Limiting the dollar's gains was a dip in the U.S. 10-year Treasury yield which fell from five-year highs even as more investors seem willing to bet that the Federal Reserve's next move could be a hike in interest rates.
Higher U.S. rates raise the attractiveness of dollar denominated securities and stoke demand for the dollars to buy them.
"The market is interest rate focused and retail sales were really quite strong suggesting economists may revise up their forecast for the second quarter even further," said Meg Browne, currency strategist at Brown Brothers Harriman. "But a lot of the good news is already in the market."
The dollar rose against the yen . Earlier, the dollar had hit a 4-1/2-year high against the low-yielding yen at 122.65 yen.

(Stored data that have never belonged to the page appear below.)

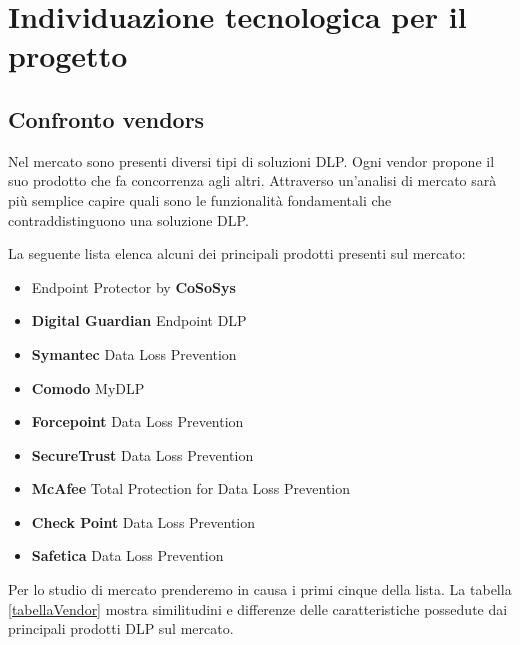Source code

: \chapter{Individuazione tecnologica per il progetto}

\section{Confronto vendors}
Nel mercato sono presenti diversi tipi di soluzioni DLP. Ogni vendor propone il suo prodotto che fa 
concorrenza agli altri. Attraverso un'analisi di mercato sarà più semplice capire quali sono le funzionalità
fondamentali che contraddistinguono una soluzione DLP.

La seguente lista elenca alcuni dei principali prodotti presenti sul mercato:

\begin{itemize}
    \item Endpoint Protector by \textbf{CoSoSys}
    \item \textbf{Digital Guardian} Endpoint DLP
    \item \textbf{Symantec} Data Loss Prevention
    \item \textbf{Comodo} MyDLP
    \item \textbf{Forcepoint} Data Loss Prevention
    \item \textbf{SecureTrust} Data Loss Prevention
    \item \textbf{McAfee} Total Protection for Data Loss Prevention
    \item \textbf{Check Point} Data Loss Prevention
    \item \textbf{Safetica} Data Loss Prevention
  \end{itemize}

  Per lo studio di mercato prenderemo in causa i primi cinque della lista. 
  La tabella \ref{tabellaVendor} mostra similitudini e differenze delle caratteristiche possedute dai 
  principali prodotti DLP sul mercato.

The euro fell against the dollar . The euro had plumbed an 11-week low of $1.3264 earlier in the day.
The dollar rose to a four-month high of 1.2469 Swiss francs, up for its fifth consecutive session before surrendering some gains . Sterling fell .
Growth Bulls In Charge of Dollar
Some U.S. investment banks in the last few weeks have upwardly revised their views on U.S. economic growth in the second quarter to a 4% annualized rate, which would be a sharp rebound from the first quarter.
Markets have also reflected expectations of faster growth. While U.S. Treasury debt rose on Wednesday largely due to short-covering, yields have risen steeply since April on a steady stream of stronger economic data, pulling the dollar higher in their wake.
Over the last week, bond markets have even begun to price in a chance that the Federal Reserve will raise interest rates next year.
The dollar generally strengthens when dealers anticipate a rise in U.S. interest rates and the dollar index, a gauge of the greenback's performance against a basket of six major currencies, briefly rose above its 100-day moving average for the first time since mid February, a positive technical signal for the markets.
On Wednesday, the spread between the implied U.S. interest rate in December 2008 and the euro zone's has widened to 67 basis points, up from around 43 basis points at the end of April, according to futures markets.
"From a broader perspective when we look at rises in real bond yields, the United States has outpaced that in the euro area so in that sense the decline in euro/dollar is justified," said Todd Elmer, currency strategist with Citigroup Global Markets in New York.
Elsewhere, four U.S. senators unveiled an expected and long-awaited bill on Wednesday aimed at forcing China to more quickly raise the value of its currency by giving the U.S. Treasury Department new tools to pressure Beijing.
Also expected was The U.S. Treasury Department on Wednesday labeling China's currency "undervalued" and pledging to keep pushing for it to appreciate but saying that Beijing was not manipulating its currency for trade gains.